**Activity**. From the records below, copy out exactly the lines from the one containing "How does it prevent infinite includes" to the one containing "and places the result in R0.", both included. Add nothing else.

**Exercise data**.
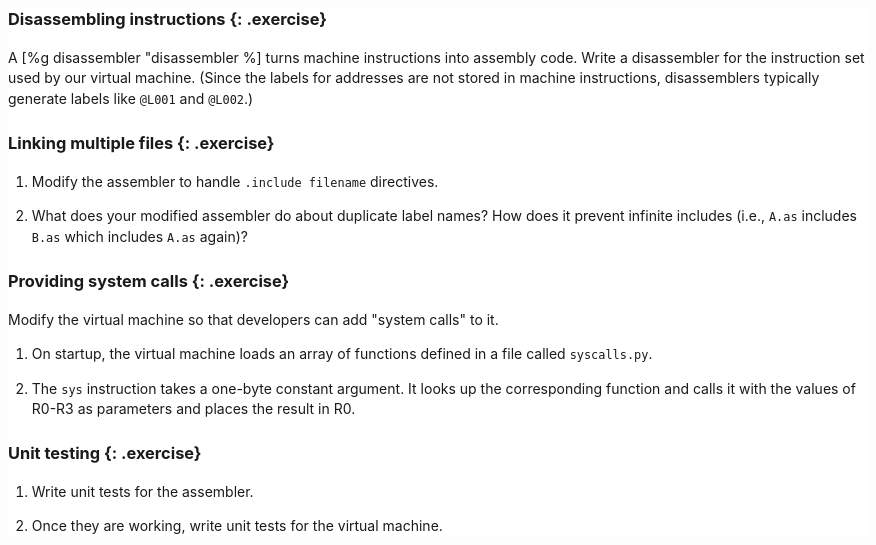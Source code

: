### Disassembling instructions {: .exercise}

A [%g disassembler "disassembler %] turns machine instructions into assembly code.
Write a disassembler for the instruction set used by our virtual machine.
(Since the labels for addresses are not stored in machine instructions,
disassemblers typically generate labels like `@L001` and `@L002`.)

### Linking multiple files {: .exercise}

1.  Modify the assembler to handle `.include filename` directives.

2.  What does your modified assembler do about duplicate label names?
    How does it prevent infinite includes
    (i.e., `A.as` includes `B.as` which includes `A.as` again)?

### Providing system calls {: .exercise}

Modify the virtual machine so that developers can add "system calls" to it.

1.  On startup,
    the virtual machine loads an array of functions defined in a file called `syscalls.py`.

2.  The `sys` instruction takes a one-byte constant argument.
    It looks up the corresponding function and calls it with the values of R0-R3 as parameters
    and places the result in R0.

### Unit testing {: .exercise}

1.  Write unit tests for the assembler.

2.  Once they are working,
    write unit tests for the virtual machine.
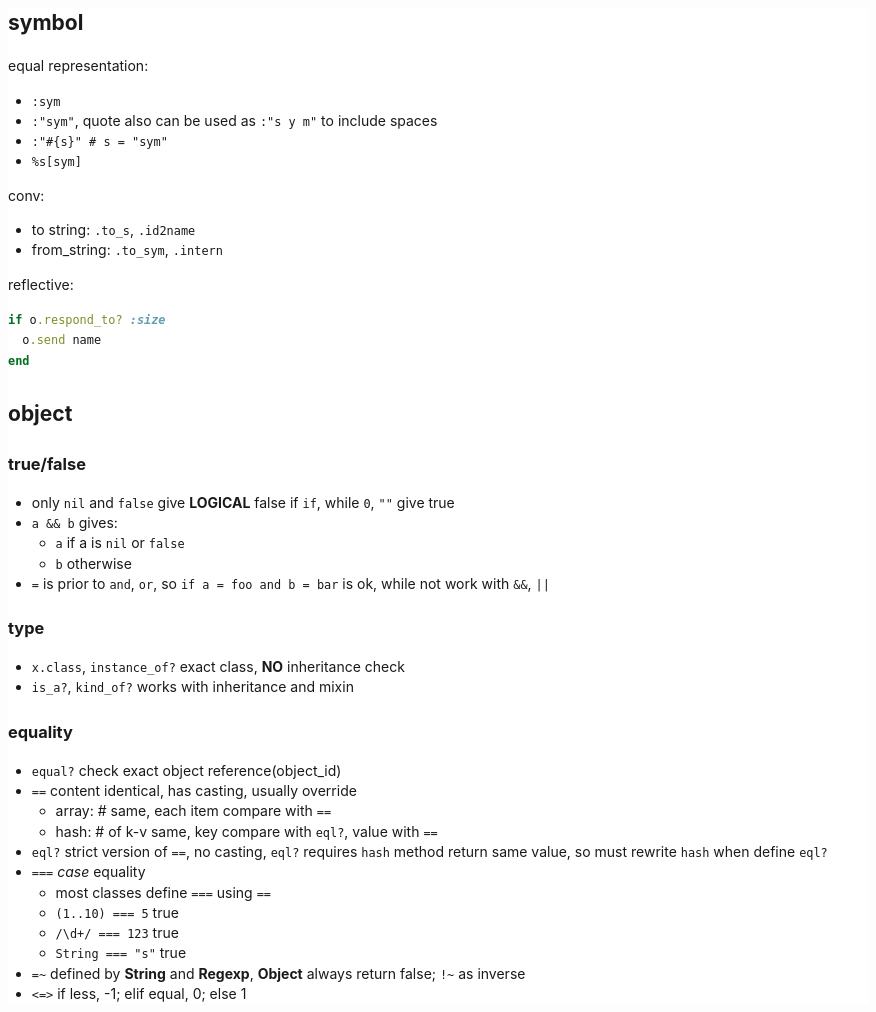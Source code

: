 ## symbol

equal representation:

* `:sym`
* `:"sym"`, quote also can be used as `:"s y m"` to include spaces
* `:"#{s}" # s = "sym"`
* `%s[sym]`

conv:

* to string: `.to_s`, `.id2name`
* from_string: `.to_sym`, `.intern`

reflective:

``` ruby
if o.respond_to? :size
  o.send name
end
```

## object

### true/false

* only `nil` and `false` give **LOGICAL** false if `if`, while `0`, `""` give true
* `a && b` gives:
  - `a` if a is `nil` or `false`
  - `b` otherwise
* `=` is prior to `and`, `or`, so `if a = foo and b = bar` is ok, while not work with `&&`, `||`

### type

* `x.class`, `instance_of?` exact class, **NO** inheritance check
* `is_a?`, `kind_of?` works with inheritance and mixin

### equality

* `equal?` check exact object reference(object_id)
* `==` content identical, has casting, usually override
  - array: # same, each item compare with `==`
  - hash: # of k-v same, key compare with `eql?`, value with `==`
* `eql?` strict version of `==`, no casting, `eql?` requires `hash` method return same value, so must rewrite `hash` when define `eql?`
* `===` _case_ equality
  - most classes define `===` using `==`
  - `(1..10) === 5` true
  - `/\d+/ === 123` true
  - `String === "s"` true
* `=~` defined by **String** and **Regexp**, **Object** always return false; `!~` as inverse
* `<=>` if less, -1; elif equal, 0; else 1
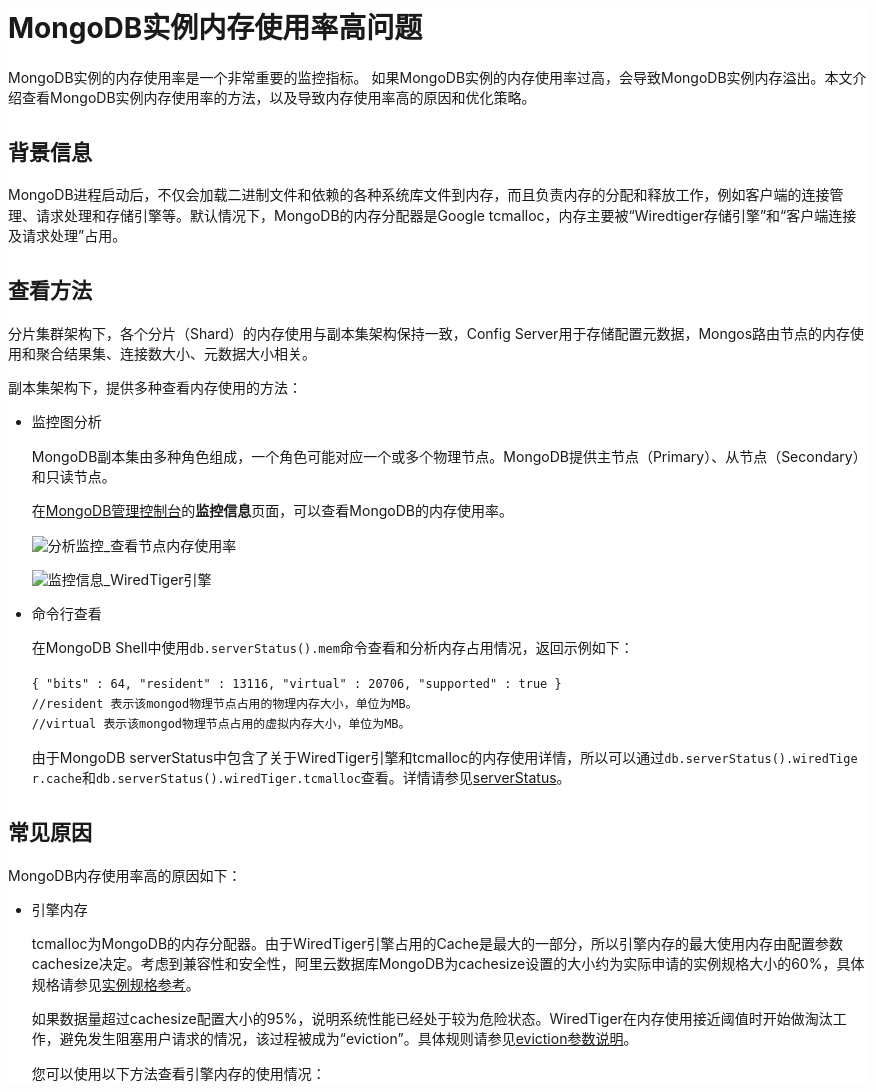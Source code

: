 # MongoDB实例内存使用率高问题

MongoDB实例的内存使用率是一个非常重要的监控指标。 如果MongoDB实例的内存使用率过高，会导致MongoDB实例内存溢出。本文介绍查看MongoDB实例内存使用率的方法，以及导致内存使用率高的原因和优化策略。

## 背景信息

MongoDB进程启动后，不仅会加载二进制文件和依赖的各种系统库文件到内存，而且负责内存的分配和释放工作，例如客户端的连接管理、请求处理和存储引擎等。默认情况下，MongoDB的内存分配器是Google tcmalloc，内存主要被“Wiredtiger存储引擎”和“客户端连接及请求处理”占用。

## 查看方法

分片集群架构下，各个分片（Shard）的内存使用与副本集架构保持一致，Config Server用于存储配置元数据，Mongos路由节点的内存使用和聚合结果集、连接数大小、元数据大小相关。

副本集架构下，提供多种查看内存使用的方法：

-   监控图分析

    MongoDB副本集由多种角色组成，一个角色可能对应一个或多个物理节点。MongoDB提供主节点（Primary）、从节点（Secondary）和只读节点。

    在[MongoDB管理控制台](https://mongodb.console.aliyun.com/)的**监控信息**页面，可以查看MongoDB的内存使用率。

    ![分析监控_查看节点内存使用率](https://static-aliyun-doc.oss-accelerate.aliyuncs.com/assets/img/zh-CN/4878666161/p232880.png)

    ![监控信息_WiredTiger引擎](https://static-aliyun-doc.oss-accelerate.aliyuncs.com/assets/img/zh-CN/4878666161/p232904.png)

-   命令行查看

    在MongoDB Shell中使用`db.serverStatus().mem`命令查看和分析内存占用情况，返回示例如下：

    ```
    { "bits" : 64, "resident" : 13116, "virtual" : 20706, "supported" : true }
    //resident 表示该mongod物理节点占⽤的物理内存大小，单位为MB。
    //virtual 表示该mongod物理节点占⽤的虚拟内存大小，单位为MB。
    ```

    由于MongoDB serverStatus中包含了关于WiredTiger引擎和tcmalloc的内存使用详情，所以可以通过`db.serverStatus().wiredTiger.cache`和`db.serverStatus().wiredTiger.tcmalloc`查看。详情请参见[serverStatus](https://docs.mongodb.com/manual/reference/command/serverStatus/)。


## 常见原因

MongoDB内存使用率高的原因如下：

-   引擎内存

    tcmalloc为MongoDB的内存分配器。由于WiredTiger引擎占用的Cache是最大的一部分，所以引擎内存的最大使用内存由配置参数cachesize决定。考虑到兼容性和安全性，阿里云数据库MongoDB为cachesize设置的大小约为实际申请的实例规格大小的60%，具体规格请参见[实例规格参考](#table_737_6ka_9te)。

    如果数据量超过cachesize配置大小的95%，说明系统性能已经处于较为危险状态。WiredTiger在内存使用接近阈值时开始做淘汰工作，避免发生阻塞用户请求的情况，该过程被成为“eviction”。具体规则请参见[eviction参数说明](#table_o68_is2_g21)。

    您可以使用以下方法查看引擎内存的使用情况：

**Solution for this problem**.
    How does it prevent infinite includes
    (i.e., `A.as` includes `B.as` which includes `A.as` again)?

### Providing system calls {: .exercise}

Modify the virtual machine so that developers can add "system calls" to it.

1.  On startup,
    the virtual machine loads an array of functions defined in a file called `syscalls.py`.

2.  The `sys` instruction takes a one-byte constant argument.
    It looks up the corresponding function and calls it with the values of R0-R3 as parameters
    and places the result in R0.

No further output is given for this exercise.